### [How to complete this task]
While you copy the lines below, skip the pictures and keep the rest exact.

Rendered images with source text:
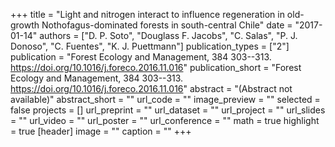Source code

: +++
title = "Light and nitrogen interact to influence regeneration in old-growth Nothofagus-dominated forests in south-central Chile"
date = "2017-01-14"
authors = ["D. P. Soto", "Douglass F. Jacobs", "C. Salas", "P. J. Donoso", "C. Fuentes", "K. J. Puettmann"]
publication_types = ["2"]
publication = "Forest Ecology and Management, 384 303--313. https://doi.org/10.1016/j.foreco.2016.11.016"
publication_short = "Forest Ecology and Management, 384 303--313. https://doi.org/10.1016/j.foreco.2016.11.016"
abstract = "(Abstract not available)"
abstract_short = ""
url_code = ""
image_preview = ""
selected = false
projects = []
url_preprint = ""
url_dataset = ""
url_project = ""
url_slides = ""
url_video = ""
url_poster = ""
url_conference = ""
math = true
highlight = true
[header]
image = ""
caption = ""
+++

### [Response box]
Source code

: +++
title = "Light and nitrogen interact to influence regeneration in old-growth Nothofagus-dominated forests in south-central Chile"
date = "2017-01-14"
authors = ["D. P. Soto", "Douglass F. Jacobs", "C. Salas", "P. J. Donoso", "C. Fuentes", "K. J. Puettmann"]
publication_types = ["2"]
publication = "Forest Ecology and Management, 384 303--313. https://doi.org/10.1016/j.foreco.2016.11.016"
publication_short = "Forest Ecology and Management, 384 303--313. https://doi.org/10.1016/j.foreco.2016.11.016"
abstract = "(Abstract not available)"
abstract_short = ""
url_code = ""
image_preview = ""
selected = false
projects = []
url_preprint = ""
url_dataset = ""
url_project = ""
url_slides = ""
url_video = ""
url_poster = ""
url_conference = ""
math = true
highlight = true
[header]
image = ""
caption = ""
+++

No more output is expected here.